ASSIGNMENT —
Leave the images out and repeat the data exactly as given.

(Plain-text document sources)
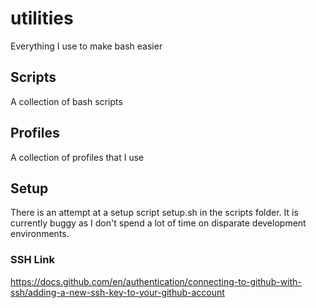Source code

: # utilities
Everything I use to make bash easier

## Scripts
A collection of bash scripts

## Profiles
A collection of profiles that I use

## Setup
There is an attempt at a setup script setup.sh in the scripts folder. It is
currently buggy as I don't spend a lot of time on disparate development
environments.

### SSH Link
https://docs.github.com/en/authentication/connecting-to-github-with-ssh/adding-a-new-ssh-key-to-your-github-account
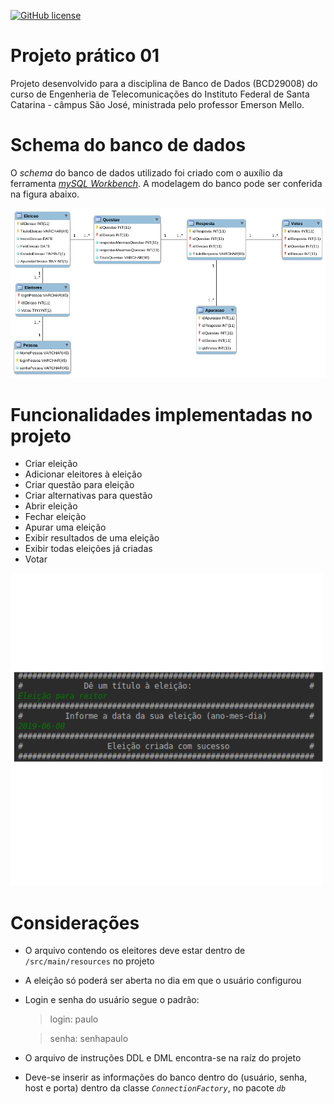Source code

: [![GitHub license](https://img.shields.io/badge/license-MIT-blue.svg)](https://github.com/paulosell/BCD29008/blob/master/LICENSE)

# Projeto prático 01
Projeto desenvolvido para a disciplina de Banco de Dados (BCD29008) do curso de Engenheria de Telecomunicações do Instituto Federal de Santa Catarina - câmpus São José, ministrada pelo professor Emerson Mello.

# Schema do banco de dados
O _schema_ do banco de dados utilizado foi criado com o auxílio da ferramenta [_mySQL Workbench_](https://www.mysql.com/products/workbench/). A modelagem do banco pode ser conferida na figura abaixo.

![image](imagem/urna.png)



# Funcionalidades implementadas no projeto

  * Criar eleição
  * Adicionar eleitores à eleição
  * Criar questão para eleição
  * Criar alternativas para questão
  * Abrir eleição
  * Fechar eleição
  * Apurar uma eleição
  * Exibir resultados de uma eleição
  * Exibir todas eleições já criadas
  * Votar
  
![image](imagem/frames.png)

# Considerações

* O arquivo contendo os eleitores deve estar dentro de `/src/main/resources` no projeto

* A eleição só poderá ser aberta no dia em que o usuário configurou
  
* Login e senha do usuário segue o padrão:
  > login: paulo
  
  > senha: senhapaulo

* O arquivo de instruções DDL e DML encontra-se na raíz do projeto

* Deve-se inserir as informações do banco dentro do (usuário, senha, host e porta) dentro da classe _`ConnectionFactory`_, no pacote _`db`_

EXERCISE SOLUTION —
Source code

: # utilities
Everything I use to make bash easier

## Scripts
A collection of bash scripts

## Profiles
A collection of profiles that I use

## Setup
There is an attempt at a setup script setup.sh in the scripts folder. It is
currently buggy as I don't spend a lot of time on disparate development
environments.

### SSH Link
https://docs.github.com/en/authentication/connecting-to-github-with-ssh/adding-a-new-ssh-key-to-your-github-account
Source code

: [![GitHub license](https://img.shields.io/badge/license-MIT-blue.svg)](https://github.com/paulosell/BCD29008/blob/master/LICENSE)

# Projeto prático 01
Projeto desenvolvido para a disciplina de Banco de Dados (BCD29008) do curso de Engenheria de Telecomunicações do Instituto Federal de Santa Catarina - câmpus São José, ministrada pelo professor Emerson Mello.

# Schema do banco de dados
O _schema_ do banco de dados utilizado foi criado com o auxílio da ferramenta [_mySQL Workbench_](https://www.mysql.com/products/workbench/). A modelagem do banco pode ser conferida na figura abaixo.

![image](imagem/urna.png)



# Funcionalidades implementadas no projeto

  * Criar eleição
  * Adicionar eleitores à eleição
  * Criar questão para eleição
  * Criar alternativas para questão
  * Abrir eleição
  * Fechar eleição
  * Apurar uma eleição
  * Exibir resultados de uma eleição
  * Exibir todas eleições já criadas
  * Votar
  
![image](imagem/frames.png)

# Considerações

* O arquivo contendo os eleitores deve estar dentro de `/src/main/resources` no projeto

* A eleição só poderá ser aberta no dia em que o usuário configurou
  
* Login e senha do usuário segue o padrão:
  > login: paulo
  
  > senha: senhapaulo

* O arquivo de instruções DDL e DML encontra-se na raíz do projeto

* Deve-se inserir as informações do banco dentro do (usuário, senha, host e porta) dentro da classe _`ConnectionFactory`_, no pacote _`db`_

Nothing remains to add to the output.